(INFORMATION SHOWN Opens)

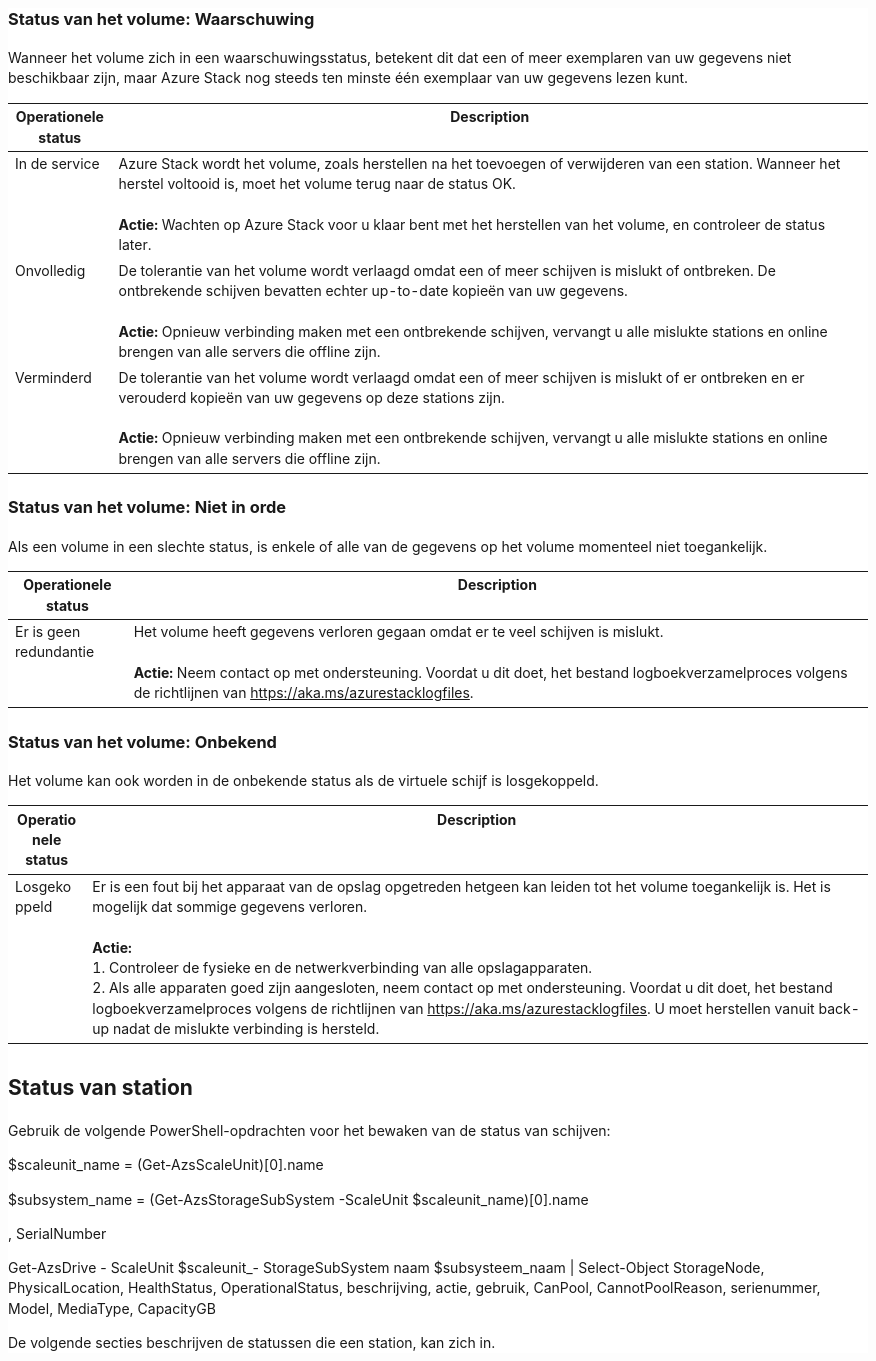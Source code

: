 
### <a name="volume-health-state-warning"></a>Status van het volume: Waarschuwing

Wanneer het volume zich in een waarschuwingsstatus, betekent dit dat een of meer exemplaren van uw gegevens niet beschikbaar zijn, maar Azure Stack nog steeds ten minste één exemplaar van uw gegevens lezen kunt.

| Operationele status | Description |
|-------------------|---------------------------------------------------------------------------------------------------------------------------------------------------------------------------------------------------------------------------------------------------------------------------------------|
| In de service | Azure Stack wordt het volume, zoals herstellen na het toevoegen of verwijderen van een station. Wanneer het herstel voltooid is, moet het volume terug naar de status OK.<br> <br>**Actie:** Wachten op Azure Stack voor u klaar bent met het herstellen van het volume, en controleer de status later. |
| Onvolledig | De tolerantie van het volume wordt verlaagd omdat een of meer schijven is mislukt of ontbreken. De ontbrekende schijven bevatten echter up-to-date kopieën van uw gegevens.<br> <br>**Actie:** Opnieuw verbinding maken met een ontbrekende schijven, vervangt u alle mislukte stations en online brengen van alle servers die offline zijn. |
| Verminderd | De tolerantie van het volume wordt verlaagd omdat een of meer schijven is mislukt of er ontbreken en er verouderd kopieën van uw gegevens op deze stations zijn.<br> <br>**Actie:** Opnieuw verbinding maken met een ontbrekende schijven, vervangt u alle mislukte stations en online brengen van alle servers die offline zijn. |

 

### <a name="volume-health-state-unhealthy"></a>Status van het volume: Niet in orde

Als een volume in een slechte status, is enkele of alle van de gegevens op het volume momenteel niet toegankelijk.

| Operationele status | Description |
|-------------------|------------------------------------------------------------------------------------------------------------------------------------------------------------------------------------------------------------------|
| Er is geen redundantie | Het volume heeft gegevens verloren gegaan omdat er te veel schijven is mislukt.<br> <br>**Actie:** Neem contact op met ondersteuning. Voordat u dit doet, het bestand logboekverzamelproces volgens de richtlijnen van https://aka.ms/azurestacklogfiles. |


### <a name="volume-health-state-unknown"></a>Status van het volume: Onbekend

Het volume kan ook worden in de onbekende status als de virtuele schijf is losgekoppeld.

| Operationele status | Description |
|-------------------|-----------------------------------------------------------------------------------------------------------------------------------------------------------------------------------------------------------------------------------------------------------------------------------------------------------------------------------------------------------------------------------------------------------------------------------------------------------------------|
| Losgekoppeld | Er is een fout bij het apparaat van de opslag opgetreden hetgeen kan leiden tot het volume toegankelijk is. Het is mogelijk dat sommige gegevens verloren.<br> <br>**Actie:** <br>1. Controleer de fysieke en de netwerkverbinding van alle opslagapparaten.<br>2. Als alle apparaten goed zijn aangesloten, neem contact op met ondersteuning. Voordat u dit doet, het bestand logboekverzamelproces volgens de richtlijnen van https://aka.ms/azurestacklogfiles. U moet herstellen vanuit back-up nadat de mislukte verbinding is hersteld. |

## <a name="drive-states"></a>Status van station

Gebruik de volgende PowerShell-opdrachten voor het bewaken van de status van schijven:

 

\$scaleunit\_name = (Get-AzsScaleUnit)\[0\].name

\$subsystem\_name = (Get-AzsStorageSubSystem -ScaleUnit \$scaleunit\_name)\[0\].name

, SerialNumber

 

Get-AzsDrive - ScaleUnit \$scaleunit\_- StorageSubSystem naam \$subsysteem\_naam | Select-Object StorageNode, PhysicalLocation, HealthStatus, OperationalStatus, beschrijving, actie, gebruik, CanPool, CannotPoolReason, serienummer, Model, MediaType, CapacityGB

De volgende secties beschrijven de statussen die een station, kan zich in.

(INFORMATION SHOWN Closes)
(INFORMATION SHOWN Opens)

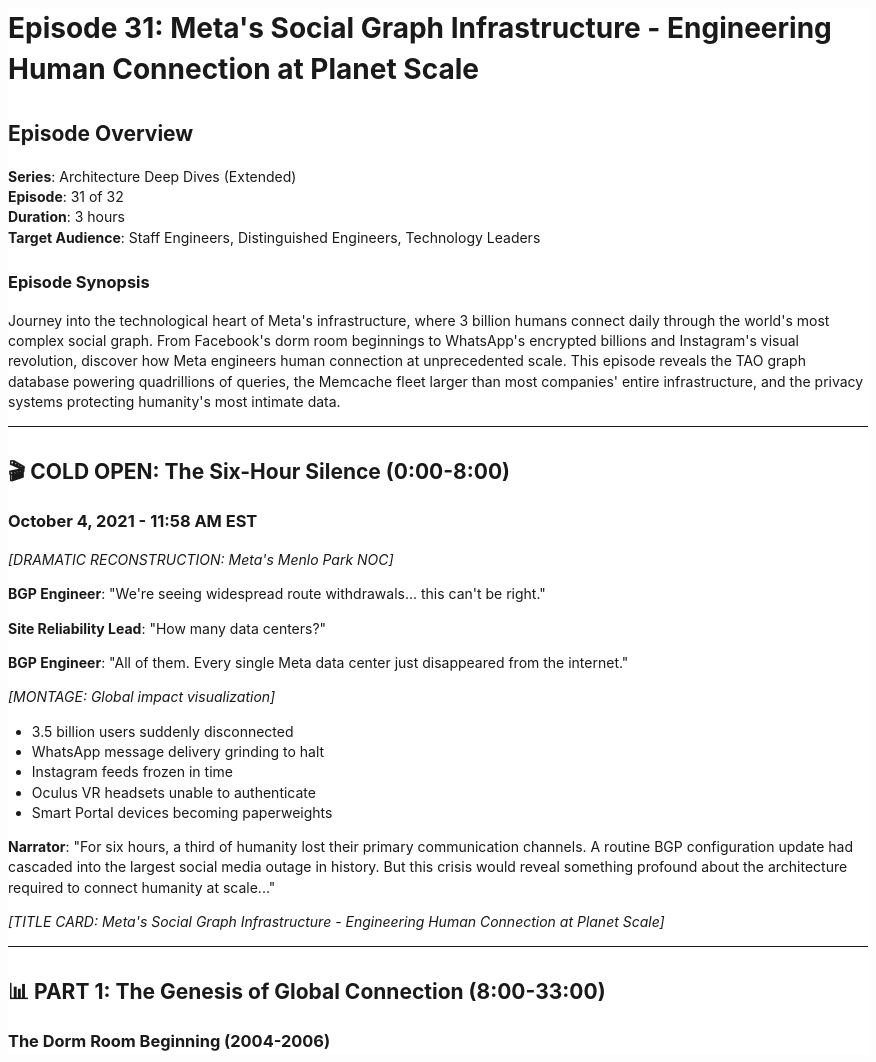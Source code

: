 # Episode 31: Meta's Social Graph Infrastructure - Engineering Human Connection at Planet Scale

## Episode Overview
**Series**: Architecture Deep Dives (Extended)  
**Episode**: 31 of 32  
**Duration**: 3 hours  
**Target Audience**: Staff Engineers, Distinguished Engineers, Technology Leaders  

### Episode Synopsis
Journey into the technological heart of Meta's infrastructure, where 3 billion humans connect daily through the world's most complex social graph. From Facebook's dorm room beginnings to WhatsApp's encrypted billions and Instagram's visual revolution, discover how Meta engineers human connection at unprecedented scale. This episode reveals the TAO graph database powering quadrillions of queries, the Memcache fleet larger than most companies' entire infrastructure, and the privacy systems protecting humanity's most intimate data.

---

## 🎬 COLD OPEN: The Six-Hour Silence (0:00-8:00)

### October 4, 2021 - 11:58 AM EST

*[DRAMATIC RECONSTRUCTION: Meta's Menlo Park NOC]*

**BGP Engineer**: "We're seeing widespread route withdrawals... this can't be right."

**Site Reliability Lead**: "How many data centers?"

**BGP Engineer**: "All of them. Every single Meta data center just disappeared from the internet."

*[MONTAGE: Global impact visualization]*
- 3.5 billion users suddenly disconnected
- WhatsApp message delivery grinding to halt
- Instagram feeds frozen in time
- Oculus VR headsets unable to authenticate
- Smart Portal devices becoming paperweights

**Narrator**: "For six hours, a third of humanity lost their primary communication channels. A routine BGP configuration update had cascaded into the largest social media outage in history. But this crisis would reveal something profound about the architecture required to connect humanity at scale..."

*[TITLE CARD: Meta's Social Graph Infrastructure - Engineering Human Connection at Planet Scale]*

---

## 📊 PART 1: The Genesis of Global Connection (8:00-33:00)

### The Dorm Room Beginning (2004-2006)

(INFORMATION SHOWN Closes)
(INFORMATION SHOWN Opens)

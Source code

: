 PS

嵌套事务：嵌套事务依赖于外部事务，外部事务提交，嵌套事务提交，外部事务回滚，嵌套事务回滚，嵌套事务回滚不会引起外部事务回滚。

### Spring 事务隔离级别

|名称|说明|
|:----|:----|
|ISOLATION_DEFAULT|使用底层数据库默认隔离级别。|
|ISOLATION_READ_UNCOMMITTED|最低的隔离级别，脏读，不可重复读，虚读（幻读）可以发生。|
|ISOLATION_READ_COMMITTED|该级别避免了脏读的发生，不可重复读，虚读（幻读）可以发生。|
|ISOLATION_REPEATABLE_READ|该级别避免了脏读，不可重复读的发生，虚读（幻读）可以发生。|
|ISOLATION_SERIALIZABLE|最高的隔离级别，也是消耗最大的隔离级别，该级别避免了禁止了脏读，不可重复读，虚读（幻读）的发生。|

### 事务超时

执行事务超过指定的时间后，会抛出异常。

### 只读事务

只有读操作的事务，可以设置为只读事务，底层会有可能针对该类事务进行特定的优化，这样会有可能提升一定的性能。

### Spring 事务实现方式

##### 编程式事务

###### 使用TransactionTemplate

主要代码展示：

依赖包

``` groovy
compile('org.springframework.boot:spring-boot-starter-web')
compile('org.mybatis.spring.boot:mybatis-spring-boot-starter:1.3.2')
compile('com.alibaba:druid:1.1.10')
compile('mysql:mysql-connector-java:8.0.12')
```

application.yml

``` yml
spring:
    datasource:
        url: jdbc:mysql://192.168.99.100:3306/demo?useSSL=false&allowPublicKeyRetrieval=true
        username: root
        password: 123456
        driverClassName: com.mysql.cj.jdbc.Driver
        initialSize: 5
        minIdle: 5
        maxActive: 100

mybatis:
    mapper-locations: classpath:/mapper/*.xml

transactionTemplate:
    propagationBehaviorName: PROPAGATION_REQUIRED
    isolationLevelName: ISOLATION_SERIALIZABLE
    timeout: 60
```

(INFORMATION SHOWN Closes)

▶ [TASK]: Looking at the entries above, can you reproduce exactly the lines from the one that holds "Menlo Park NOC]*" through the one that holds "- Smart Portal devices becoming paperweights", and only those?

▶ [ANSWER TO THIS PROBLEM]:
*[DRAMATIC RECONSTRUCTION: Meta's Menlo Park NOC]*

**BGP Engineer**: "We're seeing widespread route withdrawals... this can't be right."

**Site Reliability Lead**: "How many data centers?"

**BGP Engineer**: "All of them. Every single Meta data center just disappeared from the internet."

*[MONTAGE: Global impact visualization]*
- 3.5 billion users suddenly disconnected
- WhatsApp message delivery grinding to halt
- Instagram feeds frozen in time
- Oculus VR headsets unable to authenticate
- Smart Portal devices becoming paperweights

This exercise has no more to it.